The spacing in the crystal lattice can be determined using Bragg's law. The electrons that surround the atoms, rather than the atomic nuclei themselves, are the entities that physically interact with the incoming X-ray photons.

[edit] Inorganic & simple organic structures

A diffractometer

In inorganic chemistry, x-ray crystallography is used to determine lattice structures as well as chemical formulae, bond lengths and angles. The primary methods used in inorganic structures are powder diffraction and single-crystal diffraction.

[edit] Single Crystal Diffraction

Many complicated inorganic and organometallic systems have been analyzed using single crystal methods, such as fullerenes, metalloporphyrins, and many other complicated compounds. Single crystal is also used in the pharmaceutical industry, due to recent problems with polymorphs. The major limitation to the quality of single-crystal data is crystal quality, these crystals are usually obtained by recrystallization.

Inorganic single-crystal x-ray crystallography is commonly known as small molecule crystallography, as opposed to macromolecular crystallography.

[edit] Powder Diffraction

Main article: Powder diffraction

X-ray powder diffraction finds frequent use in materials science because sample preparation is relatively easy and the test itself is often rapid and non-destructive. The vast majority of engineering materials are crystalline, and even those which are not yield some useful information in diffraction experiments.

The pattern of powder diffraction peaks can be used to quickly identify materials (thanks to the International Centre for Diffraction Data pattern database), and changes in peak width or position can be used to determine crystal size, purity, and texture. Since all possible crystal orientations are measured simultaneously, the diffraction pattern is observed as a series of concentric rings of varying intensity.

An X-ray diffraction image for the protein myoglobin.
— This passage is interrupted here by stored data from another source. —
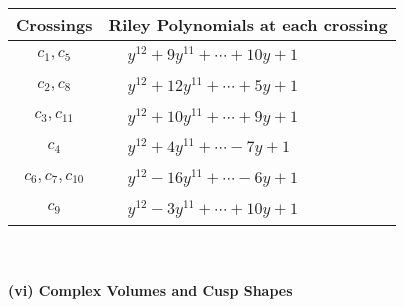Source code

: \documentclass[1p]{elsarticle_modified}
\theoremstyle{definition}
\begin{document}
\begin{tabular}{m{50pt}|m{274pt}}
Crossings & \hspace{64pt}Riley Polynomials at each crossing \\
\hline $$\begin{aligned}c_{1},c_{5}\end{aligned}$$&$\begin{aligned}
&y^{12}+9 y^{11}+\cdots+10 y+1
\end{aligned}$\\
\hline $$\begin{aligned}c_{2},c_{8}\end{aligned}$$&$\begin{aligned}
&y^{12}+12 y^{11}+\cdots+5 y+1
\end{aligned}$\\
\hline $$\begin{aligned}c_{3},c_{11}\end{aligned}$$&$\begin{aligned}
&y^{12}+10 y^{11}+\cdots+9 y+1
\end{aligned}$\\
\hline $$\begin{aligned}c_{4}\end{aligned}$$&$\begin{aligned}
&y^{12}+4 y^{11}+\cdots-7 y+1
\end{aligned}$\\
\hline $$\begin{aligned}c_{6},c_{7},c_{10}\end{aligned}$$&$\begin{aligned}
&y^{12}-16 y^{11}+\cdots-6 y+1
\end{aligned}$\\
\hline $$\begin{aligned}c_{9}\end{aligned}$$&$\begin{aligned}
&y^{12}-3 y^{11}+\cdots+10 y+1
\end{aligned}$\\
\hline
\end{tabular}\\~\\
\newpage\flushleft \textbf{(vi) Complex Volumes and Cusp Shapes}
\end{document}
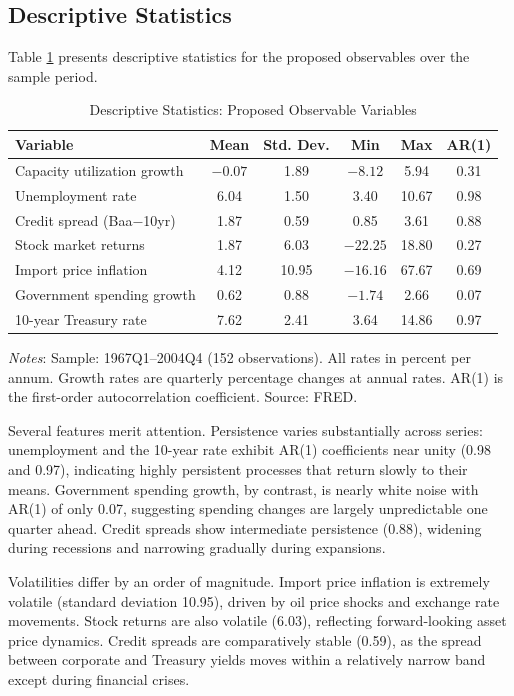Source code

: \documentclass[12pt]{article}
\begin{document}
\subsection{Descriptive Statistics}

Table \ref{tab:stats} presents descriptive statistics for the proposed observables over the sample period.

\begin{table}[H]
\centering
\caption{Descriptive Statistics: Proposed Observable Variables}
\label{tab:stats}
\begin{tabular}{lccccc}
\toprule
Variable & Mean & Std. Dev. & Min & Max & AR(1) \\
\midrule
Capacity utilization growth & $-0.07$ & 1.89 & $-8.12$ & 5.94 & 0.31 \\
Unemployment rate & 6.04 & 1.50 & 3.40 & 10.67 & 0.98 \\
Credit spread (Baa$-$10yr) & 1.87 & 0.59 & 0.85 & 3.61 & 0.88 \\
Stock market returns & 1.87 & 6.03 & $-22.25$ & 18.80 & 0.27 \\
Import price inflation & 4.12 & 10.95 & $-16.16$ & 67.67 & 0.69 \\
Government spending growth & 0.62 & 0.88 & $-1.74$ & 2.66 & 0.07 \\
10-year Treasury rate & 7.62 & 2.41 & 3.64 & 14.86 & 0.97 \\
\bottomrule
\end{tabular}
\begin{flushleft}
\small \textit{Notes}: Sample: 1967Q1--2004Q4 (152 observations). All rates in percent per annum. Growth rates are quarterly percentage changes at annual rates. AR(1) is the first-order autocorrelation coefficient. Source: FRED.
\end{flushleft}
\end{table}

Several features merit attention. Persistence varies substantially across series: unemployment and the 10-year rate exhibit AR(1) coefficients near unity (0.98 and 0.97), indicating highly persistent processes that return slowly to their means. Government spending growth, by contrast, is nearly white noise with AR(1) of only 0.07, suggesting spending changes are largely unpredictable one quarter ahead. Credit spreads show intermediate persistence (0.88), widening during recessions and narrowing gradually during expansions.

Volatilities differ by an order of magnitude. Import price inflation is extremely volatile (standard deviation 10.95), driven by oil price shocks and exchange rate movements. Stock returns are also volatile (6.03), reflecting forward-looking asset price dynamics. Credit spreads are comparatively stable (0.59), as the spread between corporate and Treasury yields moves within a relatively narrow band except during financial crises.
\end{document}
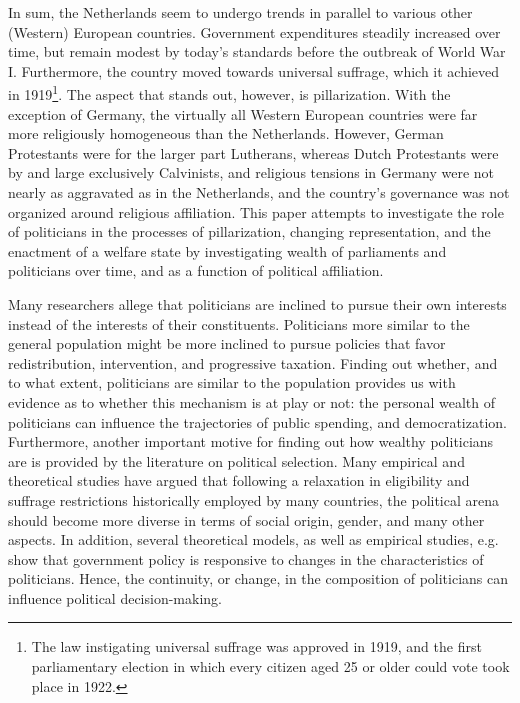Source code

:     In sum, the Netherlands seem to undergo trends in parallel to various other (Western) European countries. Government expenditures steadily increased over time, but remain modest by today's standards before the outbreak of World War I. Furthermore, the country moved towards universal suffrage, which it achieved in 1919\footnote{The law instigating universal suffrage was approved in 1919, and the first parliamentary election in which every citizen aged 25 or older could vote took place in 1922.}. The aspect that stands out, however, is pillarization. With the exception of Germany, the virtually all Western European countries were far more religiously homogeneous than the Netherlands. However, German Protestants were for the larger part Lutherans, whereas Dutch Protestants were by and large exclusively Calvinists, and religious tensions in Germany were not nearly as aggravated as in the Netherlands, and the country's governance was not organized around religious affiliation. This paper attempts to investigate the role of politicians in the processes of pillarization, changing representation, and the enactment of a welfare state by investigating wealth of parliaments and politicians over time, and as a function of political affiliation.

    Many researchers allege that politicians are inclined to pursue their own interests instead of the interests of their constituents. \autocite{lizzeri2004did, duggan2017political, corvalan2020political} Politicians more similar to the general population might be more inclined to pursue policies that favor redistribution, intervention, and progressive taxation. Finding out whether, and to what extent, politicians are similar to the population provides us with evidence as to whether this mechanism is at play or not: the personal wealth of politicians can influence the trajectories of public spending, and democratization. Furthermore, another important motive for finding out how wealthy politicians are is provided by the literature on political selection. Many empirical and theoretical studies have argued that following a relaxation in eligibility and suffrage restrictions historically employed by many countries, the political arena should  become more diverse in terms of social origin, gender, and many other aspects.\autocite{besley1997economic, besley2005political, bernini2018race} In addition, several theoretical models, as well as empirical studies, e.g.  show that government policy is responsive to changes in the characteristics of politicians. \autocite{meltzer1981rational, besley2011educated, chattopadhyay2004women, hayo2014political} Hence, the continuity, or change, in the composition of politicians can influence political decision-making. 

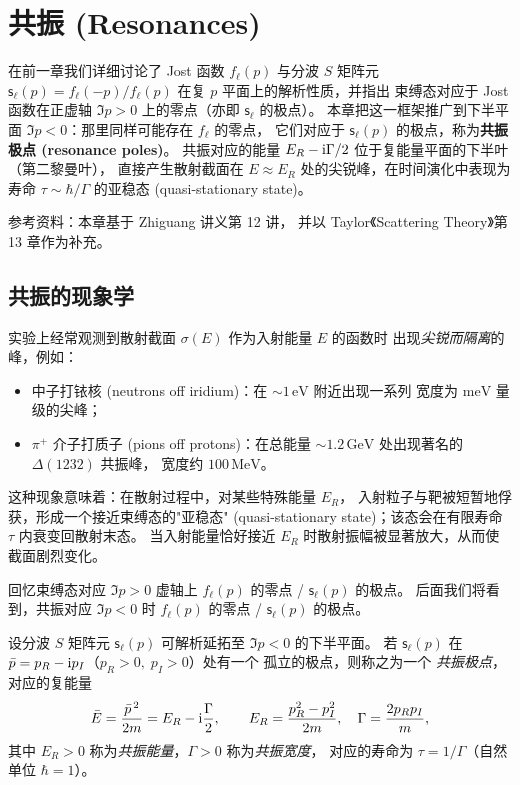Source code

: \chapter{共振 (Resonances)}\label{ch:resonance}

在前一章我们详细讨论了 Jost 函数 $f_\ell(p)$ 与分波 $S$ 矩阵元
$\mathsf{s}_\ell(p)=f_\ell(-p)/f_\ell(p)$ 在复 $p$ 平面上的解析性质，并指出
束缚态对应于 Jost 函数在正虚轴 $\Im p>0$ 上的零点（亦即 $\mathsf{s}_\ell$ 的极点）。
本章把这一框架推广到下半平面 $\Im p<0$：那里同样可能存在 $f_\ell$ 的零点，
它们对应于 $\mathsf{s}_\ell(p)$ 的极点，称为\textbf{共振极点 (resonance poles)}。
共振对应的能量 $E_R-\rmi\Gamma/2$ 位于复能量平面的下半叶（第二黎曼叶），
直接产生散射截面在 $E\approx E_R$ 处的尖锐峰，在时间演化中表现为
寿命 $\tau\sim\hbar/\Gamma$ 的亚稳态 (quasi-stationary state)。

参考资料：本章基于 Zhiguang 讲义第 12 讲，
并以 Taylor《Scattering Theory》第 13 章作为补充。

\section{共振的现象学}

实验上经常观测到散射截面 $\sigma(E)$ 作为入射能量 $E$ 的函数时
出现\emph{尖锐而隔离}的峰，例如：
\begin{itemize}
  \item 中子打铱核 (neutrons off iridium)：在 $\sim 1\,\mathrm{eV}$ 附近出现一系列
    宽度为 $\mathrm{meV}$ 量级的尖峰；
  \item $\pi^+$ 介子打质子 (pions off protons)：在总能量
    $\sim 1.2\,\mathrm{GeV}$ 处出现著名的 $\Delta(1232)$ 共振峰，
    宽度约 $100\,\mathrm{MeV}$。
\end{itemize}
这种现象意味着：在散射过程中，对某些特殊能量 $E_R$，
入射粒子与靶被短暂地俘获，形成一个接近束缚态的"亚稳态"
(quasi-stationary state)；该态会在有限寿命 $\tau$ 内衰变回散射末态。
当入射能量恰好接近 $E_R$ 时散射振幅被显著放大，从而使截面剧烈变化。

回忆束缚态对应 $\Im p>0$ 虚轴上 $f_\ell(p)$ 的零点 / $\mathsf{s}_\ell(p)$ 的极点。
后面我们将看到，共振对应 $\Im p<0$ 时 $f_\ell(p)$ 的零点 /
$\mathsf{s}_\ell(p)$ 的极点。

\begin{definition}[共振极点]\label{def:res-pole}
  设分波 $S$ 矩阵元 $\mathsf{s}_\ell(p)$ 可解析延拓至 $\Im p<0$ 的下半平面。
  若 $\mathsf{s}_\ell(p)$ 在 $\bar p=p_R-\rmi p_I$（$p_R>0,\;p_I>0$）处有一个
  孤立的极点，则称之为一个 \emph{共振极点}，对应的复能量
  \begin{equation}
    \bar E=\frac{\bar p^{\,2}}{2m}=E_R-\rmi\frac{\Gamma}{2},\qquad
    E_R=\frac{p_R^2-p_I^2}{2m},\quad \Gamma=\frac{2 p_R p_I}{m},
  \end{equation}
  其中 $E_R>0$ 称为\emph{共振能量}，$\Gamma>0$ 称为\emph{共振宽度}，
  对应的寿命为 $\tau=1/\Gamma$（自然单位 $\hbar=1$）。
\end{definition}

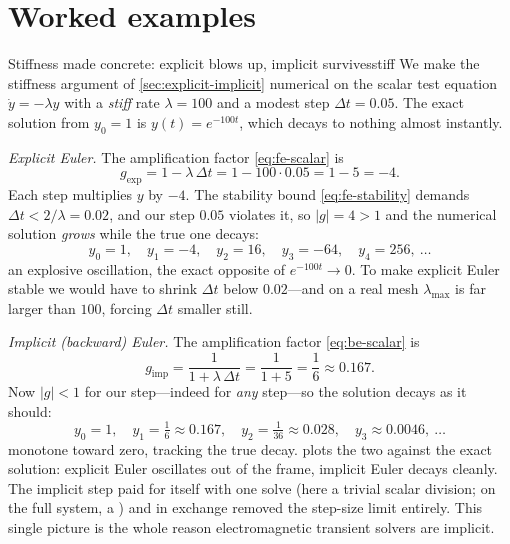 \section{Worked examples}

\begin{workedexample}{Stiffness made concrete: explicit blows up, implicit
survives}{stiff}
We make the stiffness argument of \cref{sec:explicit-implicit} numerical on the
scalar test equation $\dot y = -\lambda y$ with a \emph{stiff} rate $\lambda = 100$
and a modest step $\Delta t = 0.05$. The exact solution from $y_0 = 1$ is
$y(t) = e^{-100 t}$, which decays to nothing almost instantly.

\medskip
\emph{Explicit Euler.} The amplification factor \cref{eq:fe-scalar} is
\[
  g_{\text{exp}} = 1 - \lambda\,\Delta t = 1 - 100\cdot 0.05 = 1 - 5 = -4.
\]
Each step multiplies $y$ by $-4$. The stability bound \cref{eq:fe-stability} demands
$\Delta t < 2/\lambda = 0.02$, and our step $0.05$ violates it, so $|g| = 4 > 1$ and
the numerical solution \emph{grows} while the true one decays:
\[
  y_0 = 1,\quad y_1 = -4,\quad y_2 = 16,\quad y_3 = -64,\quad y_4 = 256,\ \dots
\]
an explosive oscillation, the exact opposite of $e^{-100t}\to 0$. To make explicit
Euler stable we would have to shrink $\Delta t$ below $0.02$---and on a real mesh
$\lambda_{\max}$ is far larger than $100$, forcing $\Delta t$ smaller still.

\medskip
\emph{Implicit (backward) Euler.} The amplification factor \cref{eq:be-scalar} is
\[
  g_{\text{imp}} = \frac{1}{1 + \lambda\,\Delta t} = \frac{1}{1 + 5} = \frac{1}{6}
  \approx 0.167.
\]
Now $|g| < 1$ for our step---indeed for \emph{any} step---so the solution decays as
it should:
\[
  y_0 = 1,\quad y_1 = \tfrac16 \approx 0.167,\quad y_2 = \tfrac1{36} \approx 0.028,
  \quad y_3 \approx 0.0046,\ \dots
\]
monotone toward zero, tracking the true decay.  plots the two
against the exact solution: explicit Euler oscillates out of the frame, implicit
Euler decays cleanly. The implicit step paid for itself with one solve (here a
trivial scalar division; on the full system, a ) and in exchange
removed the step-size limit entirely. This single picture is the whole reason
electromagnetic transient solvers are implicit.
\end{workedexample}

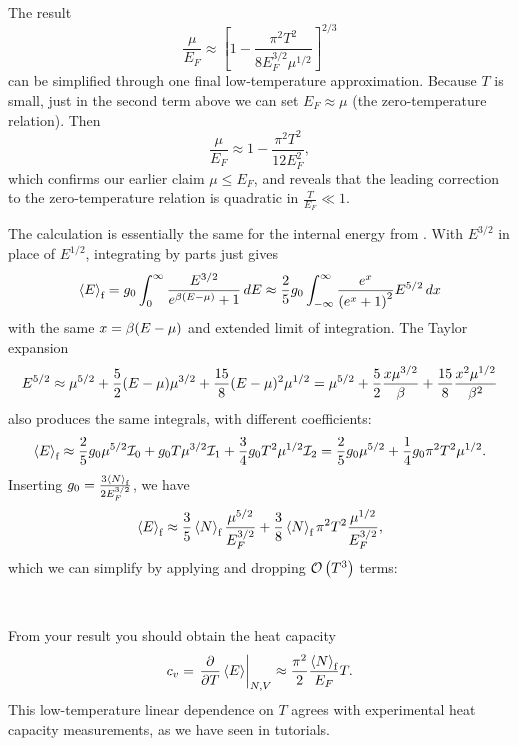 The result
\begin{equation*}
  \frac{\mu}{E_F} \approx \left[1 - \frac{\pi^2 T^2}{8 E_F^{3 / 2} \mu^{1 / 2}}\right]^{2 / 3}
\end{equation*}
can be simplified through one final low-temperature approximation.
Because $T$ is small, just in the second term above we can set $E_F \approx \mu$ (the zero-temperature relation).
Then
\begin{equation}
  \label{eq:mu_vs_T}
  \frac{\mu}{E_F} \approx 1 - \frac{\pi^2 T^2}{12 E_F^2},
\end{equation}
which confirms our earlier claim $\mu \leq E_F$, and reveals that the leading correction to the zero-temperature relation is quadratic in $\frac{T}{E_F} \ll 1$.

The calculation is essentially the same for the internal energy from .
With $E^{3 / 2}$ in place of $E^{1 / 2}$, integrating by parts just gives
\begin{equation*}
  \left\langle E \right\rangle_{\text{f}} = g_0 \int_0^{\infty} \frac{E^{3 / 2}}{e^{\beta(E - \mu)} + 1} \mathop{dE} \approx \frac{2}{5} g_0 \int_{-\infty}^{\infty} \frac{e^x}{\left(e^x + 1\right)^2} E^{5 / 2} \mathop{dx}
\end{equation*}
with the same $x = \beta(E - \mu)$ and extended limit of integration.
The Taylor expansion
\begin{equation*}
  E^{5 / 2} \approx \mu^{5 / 2} + \frac{5}{2} (E - \mu) \mu^{3 / 2} + \frac{15}{8} (E - \mu)^2 \mu^{1 / 2} = \mu^{5 / 2} + \frac{5}{2} \frac{x \mu^{3 / 2}}{\beta} + \frac{15}{8} \frac{x^2 \mu^{1 / 2}}{\beta^2}
\end{equation*}
also produces the same integrals, with different coefficients:
\begin{equation*}
  \left\langle E \right\rangle_{\text{f}} \approx \frac{2}{5} g_0 \mu^{5 / 2} \mathcal I_0 + g_0 T \mu^{3 / 2} \mathcal I_1 + \frac{3}{4} g_0 T^2 \mu^{1 / 2} \mathcal I_2 = \frac{2}{5} g_0 \mu^{5 / 2} + \frac{1}{4} g_0 \pi^2 T^2 \mu^{1 / 2}.
\end{equation*}
Inserting $g_0 = \frac{3\left\langle N \right\rangle_{\text{f}}}{2E_F^{3 / 2}}$, we have
\begin{equation*}
  \left\langle E \right\rangle_{\text{f}} \approx \frac{3}{5} \left\langle N \right\rangle_{\text{f}} \frac{\mu^{5 / 2}}{E_F^{3 / 2}} + \frac{3}{8} \left\langle N \right\rangle_{\text{f}} \pi^2 T^2 \frac{\mu^{1 / 2}}{E_F^{3 / 2}},
\end{equation*}
which we can simplify by applying  and dropping $\mathcal O\left(T^3\right)$ terms:
\begin{mdframed}
  \ \\[100 pt]
\end{mdframed}
From your result you should obtain the heat capacity
\begin{equation*}
  c_v = \left. \frac{\partial }{\partial T} \left\langle E \right\rangle \right|_{N,V} \approx \frac{\pi^2}{2} \frac{\left\langle N \right\rangle_{\text{f}}}{E_F} T.
\end{equation*}
This low-temperature linear dependence on $T$ agrees with experimental heat capacity measurements, as we have seen in tutorials.

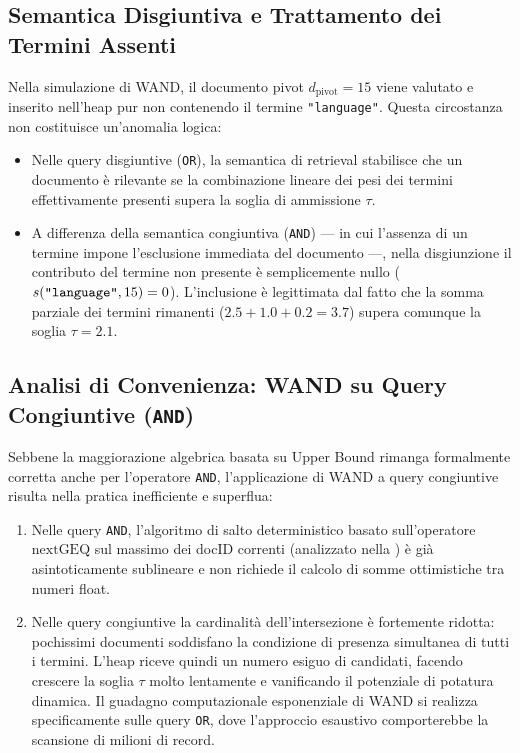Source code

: \FloatBarrier
\subsection{Semantica Disgiuntiva e Trattamento dei Termini Assenti}
Nella simulazione di WAND, il documento pivot $d_{\text{pivot}} = 15$ viene valutato e inserito nell'heap pur non contenendo il termine \texttt{"language"}.  
Questa circostanza non costituisce un'anomalia logica:
\begin{itemize}
    \item Nelle query disgiuntive (\texttt{OR}), la semantica di retrieval stabilisce che un documento \`e rilevante se la combinazione lineare dei pesi dei termini effettivamente presenti supera la soglia di ammissione $\tau$.
    \item A differenza della semantica congiuntiva (\texttt{AND}) — in cui l'assenza di un termine impone l'esclusione immediata del documento —, nella disgiunzione il contributo del termine non presente \`e semplicemente nullo ($s(\text{\texttt{"language"}}, 15) = 0$). L'inclusione \`e legittimata dal fatto che la somma parziale dei termini rimanenti ($2.5 + 1.0 + 0.2 = 3.7$) supera comunque la soglia $\tau = 2.1$.
\end{itemize}

\FloatBarrier
\subsection{Analisi di Convenienza: WAND su Query Congiuntive (\texttt{AND})}
Sebbene la maggiorazione algebrica basata su Upper Bound rimanga formalmente corretta anche per l'operatore \texttt{AND}, l'applicazione di WAND a query congiuntive risulta nella pratica inefficiente e superflua:
\begin{enumerate}
    \item Nelle query \texttt{AND}, l'algoritmo di salto deterministico basato sull'operatore $\text{nextGEQ}$ sul massimo dei docID correnti (analizzato nella ) \`e gi\`a asintoticamente sublineare e non richiede il calcolo di somme ottimistiche tra numeri float.
    \item Nelle query congiuntive la cardinalit\`a dell'intersezione \`e fortemente ridotta: pochissimi documenti soddisfano la condizione di presenza simultanea di tutti i termini. L'heap riceve quindi un numero esiguo di candidati, facendo crescere la soglia $\tau$ molto lentamente e vanificando il potenziale di potatura dinamica. Il guadagno computazionale esponenziale di WAND si realizza specificamente sulle query \texttt{OR}, dove l'approccio esaustivo comporterebbe la scansione di milioni di record.
\end{enumerate}

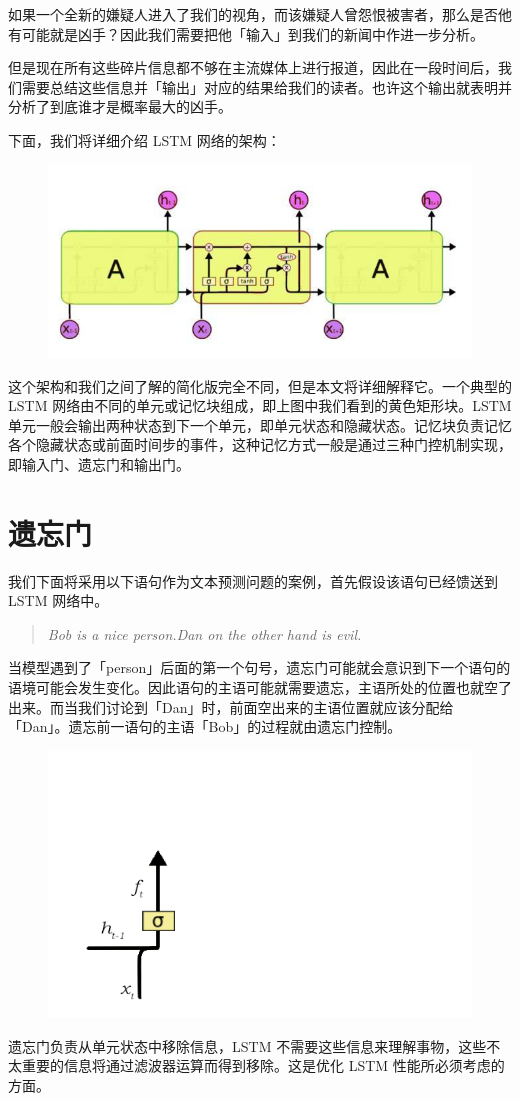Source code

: \documentclass{article}
\begin{document}
如果一个全新的嫌疑人进入了我们的视角，而该嫌疑人曾怨恨被害者，那么是否他有可能就是凶手？因此我们需要把他「输入」到我们的新闻中作进一步分析。

但是现在所有这些碎片信息都不够在主流媒体上进行报道，因此在一段时间后，我们需要总结这些信息并「输出」对应的结果给我们的读者。也许这个输出就表明并分析了到底谁才是概率最大的凶手。

下面，我们将详细介绍 LSTM 网络的架构：
\begin{figure}[H]
	\centering
	\includegraphics[scale=0.3]{2.jpg}
\end{figure}
这个架构和我们之间了解的简化版完全不同，但是本文将详细解释它。一个典型的 LSTM 网络由不同的单元或记忆块组成，即上图中我们看到的黄色矩形块。LSTM 单元一般会输出两种状态到下一个单元，即单元状态和隐藏状态。记忆块负责记忆各个隐藏状态或前面时间步的事件，这种记忆方式一般是通过三种门控机制实现，即输入门、遗忘门和输出门。
\section{遗忘门}
我们下面将采用以下语句作为文本预测问题的案例，首先假设该语句已经馈送到 LSTM 网络中。
\begin{quote}
	\emph{Bob is a nice person.Dan on the other hand is evil.}
\end{quote}
当模型遇到了「person」后面的第一个句号，遗忘门可能就会意识到下一个语句的语境可能会发生变化。因此语句的主语可能就需要遗忘，主语所处的位置也就空了出来。而当我们讨论到「Dan」时，前面空出来的主语位置就应该分配给「Dan」。遗忘前一语句的主语「Bob」的过程就由遗忘门控制。

\begin{figure}[H]
	\centering
	\includegraphics[scale=0.3]{3.png}
\end{figure}
遗忘门负责从单元状态中移除信息，LSTM 不需要这些信息来理解事物，这些不太重要的信息将通过滤波器运算而得到移除。这是优化 LSTM 性能所必须考虑的方面。
\end{document}

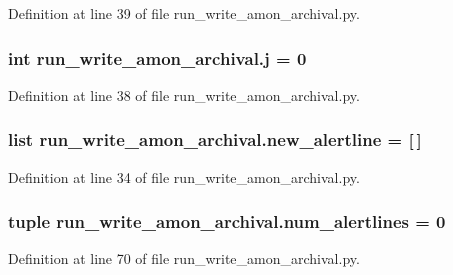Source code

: Definition at line 39 of file run\-\_\-write\-\_\-amon\-\_\-archival.\-py.

\hypertarget{namespacerun__write__amon__archival_a44af312e140e5778b40eff6eceb88a1d}{
\subsubsection[{j}]{\setlength{\rightskip}{0pt plus 5cm}int run\-\_\-write\-\_\-amon\-\_\-archival.\-j = 0}}\label{namespacerun__write__amon__archival_a44af312e140e5778b40eff6eceb88a1d}


Definition at line 38 of file run\-\_\-write\-\_\-amon\-\_\-archival.\-py.

\hypertarget{namespacerun__write__amon__archival_a55e4dda164db25cc5b20d14aef67c4bf}{
\subsubsection[{new\-\_\-alertline}]{\setlength{\rightskip}{0pt plus 5cm}list run\-\_\-write\-\_\-amon\-\_\-archival.\-new\-\_\-alertline = \mbox{[}$\,$\mbox{]}}}\label{namespacerun__write__amon__archival_a55e4dda164db25cc5b20d14aef67c4bf}


Definition at line 34 of file run\-\_\-write\-\_\-amon\-\_\-archival.\-py.

\hypertarget{namespacerun__write__amon__archival_a7e253ecbcbf322bb69121f129cefb3ff}{
\subsubsection[{num\-\_\-alertlines}]{\setlength{\rightskip}{0pt plus 5cm}tuple run\-\_\-write\-\_\-amon\-\_\-archival.\-num\-\_\-alertlines = 0}}\label{namespacerun__write__amon__archival_a7e253ecbcbf322bb69121f129cefb3ff}


Definition at line 70 of file run\-\_\-write\-\_\-amon\-\_\-archival.\-py.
[edit] Biological structures

The first solved protein crystal structure was of Sperm Whale myoglobin, as determined by Max Perutz and Sir John Cowdery Kendrew in 1958, which led to a Nobel Prize in Chemistry. The X-ray diffraction analysis of myoglobin was originally motivated by the observation of myoglobin crystals in dried pools of blood on the decks of whaling ships. Today X-ray crystallography is used by pharmaceutical companies to determine specifically how drug lead compounds interact with their protein targets. Biological X-ray crystallography is to date the most prolific discipline within the area of structural biology; out of the ~42000 protein structures solved, X-ray crystallography is responsible for ~36000. NMR spectroscopy has contributed almost 6000 and electron microscopy just over 140. Other biophysical methods, such as IR spectroscopy and powder diffraction make up the remaining structures, according to the Protein Data Bank (PDB).^[1]

[edit] Crystallization

In order to solve the three-dimensional structure of a molecule, it must first be crystallized (see also recrystallize). This is because a single molecule in solution has insufficient scattering power alone, and the scattering of multiple molecules in a concentrated solution is too convoluted to yield high resolution information (see Small angle X-ray scattering (SAXS)). A crystal can be considered to be an (effectively) infinite repeating array of the molecule of interest. The Laue conditions and Bragg's law show that constructive interference between diffracted X-rays that are in-phase reinforce each other, so that the diffraction pattern becomes detectable. The geometric conditions where diffraction occurs can be visualised using Ewald's sphere.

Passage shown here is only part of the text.